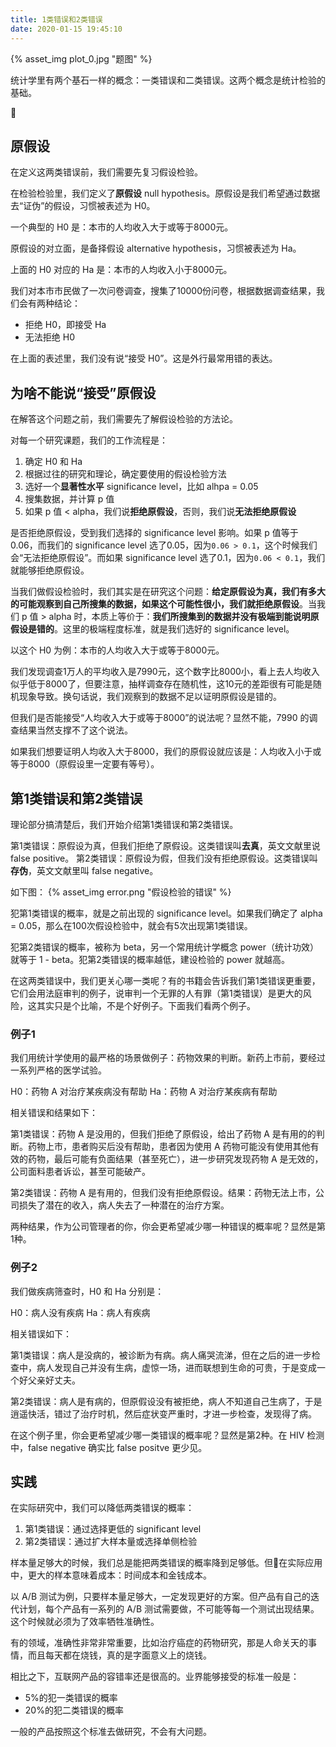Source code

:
 ```yaml
---
title: 1类错误和2类错误
date: 2020-01-15 19:45:10
---
```


{% asset_img plot_0.jpg "题图" %}

统计学里有两个基石一样的概念：一类错误和二类错误。这两个概念是统计检验的基础。

<!-- more -->

## 原假设

在定义这两类错误前，我们需要先复习假设检验。

在检验检验里，我们定义了**原假设** null hypothesis。原假设是我们希望通过数据去“证伪”的假设，习惯被表述为 H0。

一个典型的 H0 是：本市的人均收入大于或等于8000元。

原假设的对立面，是备择假设 alternative hypothesis，习惯被表述为 Ha。

上面的 H0 对应的 Ha 是：本市的人均收入小于8000元。

我们对本市市民做了一次问卷调查，搜集了10000份问卷，根据数据调查结果，我们会有两种结论：
- 拒绝 H0，即接受 Ha
- 无法拒绝 H0

在上面的表述里，我们没有说“接受 H0”。这是外行最常用错的表达。

## 为啥不能说“接受”原假设

在解答这个问题之前，我们需要先了解假设检验的方法论。

对每一个研究课题，我们的工作流程是：
1. 确定 H0 和 Ha
1. 根据过往的研究和理论，确定要使用的假设检验方法
1. 选好一个**显著性水平** significance level，比如 alhpa = 0.05
1. 搜集数据，并计算 p 值
1. 如果 p 值 < alpha，我们说**拒绝原假设**，否则，我们说**无法拒绝原假设**

是否拒绝原假设，受到我们选择的 significance level 影响。如果 p 值等于 0.06，而我们的 significance level 选了0.05，因为`0.06 > 0.1`，这个时候我们会“无法拒绝原假设”。而如果 significance level 选了0.1，因为`0.06 < 0.1`，我们就能够拒绝原假设。

当我们做假设检验时，我们其实是在研究这个问题：**给定原假设为真，我们有多大的可能观察到自己所搜集的数据，如果这个可能性很小，我们就拒绝原假设**。当我们 p 值 > alpha 时，本质上等价于：**我们所搜集到的数据并没有极端到能说明原假设是错的**。这里的极端程度标准，就是我们选好的 significance level。

以这个 H0 为例：本市的人均收入大于或等于8000元。 

我们发现调查1万人的平均收入是7990元，这个数字比8000小，看上去人均收入似乎低于8000了，但要注意，抽样调查存在随机性，这10元的差距很有可能是随机现象导致。换句话说，我们观察到的数据不足以证明原假设是错的。

但我们是否能接受“人均收入大于或等于8000”的说法呢？显然不能，7990 的调查结果当然支撑不了这个说法。

如果我们想要证明人均收入大于8000，我们的原假设就应该是：人均收入小于或等于8000（原假设里一定要有等号）。

## 第1类错误和第2类错误

理论部分搞清楚后，我们开始介绍第1类错误和第2类错误。

第1类错误：原假设为真，但我们拒绝了原假设。这类错误叫**去真**，英文文献里说 false positive。
第2类错误：原假设为假，但我们没有拒绝原假设。这类错误叫**存伪**，英文文献里叫 false negative。

如下图：
{% asset_img error.png "假设检验的错误" %}

犯第1类错误的概率，就是之前出现的 significance level。如果我们确定了 alpha = 0.05，那么在100次假设检验中，就会有5次出现第1类错误。

犯第2类错误的概率，被称为 beta，另一个常用统计学概念 power（统计功效）就等于 1 - beta。犯第2类错误的概率越低，建设检验的 power 就越高。

在这两类错误中，我们更关心哪一类呢？有的书籍会告诉我们第1类错误更重要，它们会用法庭审判的例子，说审判一个无罪的人有罪（第1类错误）是更大的风险，这其实只是个比喻，不是个好例子。下面我们看两个例子。

### 例子1

我们用统计学使用的最严格的场景做例子：药物效果的判断。新药上市前，要经过一系列严格的医学试验。

H0：药物 A 对治疗某疾病没有帮助
Ha：药物 A 对治疗某疾病有帮助

相关错误和结果如下：

第1类错误：药物 A 是没用的，但我们拒绝了原假设，给出了药物 A 是有用的的判断。药物上市，患者购买后没有帮助，患者因为使用 A 药物可能没有使用其他有效的药物，最后可能有负面结果（甚至死亡），进一步研究发现药物 A 是无效的，公司面料患者诉讼，甚至可能破产。

第2类错误：药物 A 是有用的，但我们没有拒绝原假设。结果：药物无法上市，公司损失了潜在的收入，病人失去了一种潜在的治疗方案。

两种结果，作为公司管理者的你，你会更希望减少哪一种错误的概率呢？显然是第1种。

### 例子2

我们做疾病筛查时，H0 和 Ha 分别是：

H0：病人没有疾病
Ha：病人有疾病

相关错误如下：

第1类错误：病人是没病的，被诊断为有病。病人痛哭流涕，但在之后的进一步检查中，病人发现自己并没有生病，虚惊一场，进而联想到生命的可贵，于是变成一个好父亲好丈夫。

第2类错误：病人是有病的，但原假设没有被拒绝，病人不知道自己生病了，于是逍遥快活，错过了治疗时机，然后症状变严重时，才进一步检查，发现得了病。

在这个例子里，你会更希望减少哪一类错误的概率呢？显然是第2种。在 HIV 检测中，false negative 确实比 false positve 更少见。

## 实践

在实际研究中，我们可以降低两类错误的概率：
1. 第1类错误：通过选择更低的 significant level
2. 第2类错误：通过扩大样本量或选择单侧检验

样本量足够大的时候，我们总是能把两类错误的概率降到足够低。但在实际应用中，更大的样本意味着成本：时间成本和金钱成本。

以 A/B 测试为例，只要样本量足够大，一定发现更好的方案。但产品有自己的迭代计划，每个产品有一系列的 A/B 测试需要做，不可能等每一个测试出现结果。这个时候就必须为了效率牺牲准确性。

有的领域，准确性非常非常重要，比如治疗癌症的药物研究，那是人命关天的事情，而且每天都在烧钱，真的是字面意义上的烧钱。

相比之下，互联网产品的容错率还是很高的。业界能够接受的标准一般是：
- 5%的犯一类错误的概率
- 20%的犯二类错误的概率

一般的产品按照这个标准去做研究，不会有大问题。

**PROBLEM DESCRIPTION**
Please reproduce exactly the lines in the listing above from the one containing "如果我们想要证明人均收入大于" through the one containing "在这个例子里，你会更希望减少哪一类错误的概率呢？显然是第2种。在 HIV 检测中，false", both included, and nothing more.

**RESULT**
如果我们想要证明人均收入大于8000，我们的原假设就应该是：人均收入小于或等于8000（原假设里一定要有等号）。

## 第1类错误和第2类错误

理论部分搞清楚后，我们开始介绍第1类错误和第2类错误。

第1类错误：原假设为真，但我们拒绝了原假设。这类错误叫**去真**，英文文献里说 false positive。
第2类错误：原假设为假，但我们没有拒绝原假设。这类错误叫**存伪**，英文文献里叫 false negative。

如下图：
{% asset_img error.png "假设检验的错误" %}

犯第1类错误的概率，就是之前出现的 significance level。如果我们确定了 alpha = 0.05，那么在100次假设检验中，就会有5次出现第1类错误。

犯第2类错误的概率，被称为 beta，另一个常用统计学概念 power（统计功效）就等于 1 - beta。犯第2类错误的概率越低，建设检验的 power 就越高。

在这两类错误中，我们更关心哪一类呢？有的书籍会告诉我们第1类错误更重要，它们会用法庭审判的例子，说审判一个无罪的人有罪（第1类错误）是更大的风险，这其实只是个比喻，不是个好例子。下面我们看两个例子。

### 例子1

我们用统计学使用的最严格的场景做例子：药物效果的判断。新药上市前，要经过一系列严格的医学试验。

H0：药物 A 对治疗某疾病没有帮助
Ha：药物 A 对治疗某疾病有帮助

相关错误和结果如下：

第1类错误：药物 A 是没用的，但我们拒绝了原假设，给出了药物 A 是有用的的判断。药物上市，患者购买后没有帮助，患者因为使用 A 药物可能没有使用其他有效的药物，最后可能有负面结果（甚至死亡），进一步研究发现药物 A 是无效的，公司面料患者诉讼，甚至可能破产。

第2类错误：药物 A 是有用的，但我们没有拒绝原假设。结果：药物无法上市，公司损失了潜在的收入，病人失去了一种潜在的治疗方案。

两种结果，作为公司管理者的你，你会更希望减少哪一种错误的概率呢？显然是第1种。

### 例子2

我们做疾病筛查时，H0 和 Ha 分别是：

H0：病人没有疾病
Ha：病人有疾病

相关错误如下：

第1类错误：病人是没病的，被诊断为有病。病人痛哭流涕，但在之后的进一步检查中，病人发现自己并没有生病，虚惊一场，进而联想到生命的可贵，于是变成一个好父亲好丈夫。

第2类错误：病人是有病的，但原假设没有被拒绝，病人不知道自己生病了，于是逍遥快活，错过了治疗时机，然后症状变严重时，才进一步检查，发现得了病。

在这个例子里，你会更希望减少哪一类错误的概率呢？显然是第2种。在 HIV 检测中，false negative 确实比 false positve 更少见。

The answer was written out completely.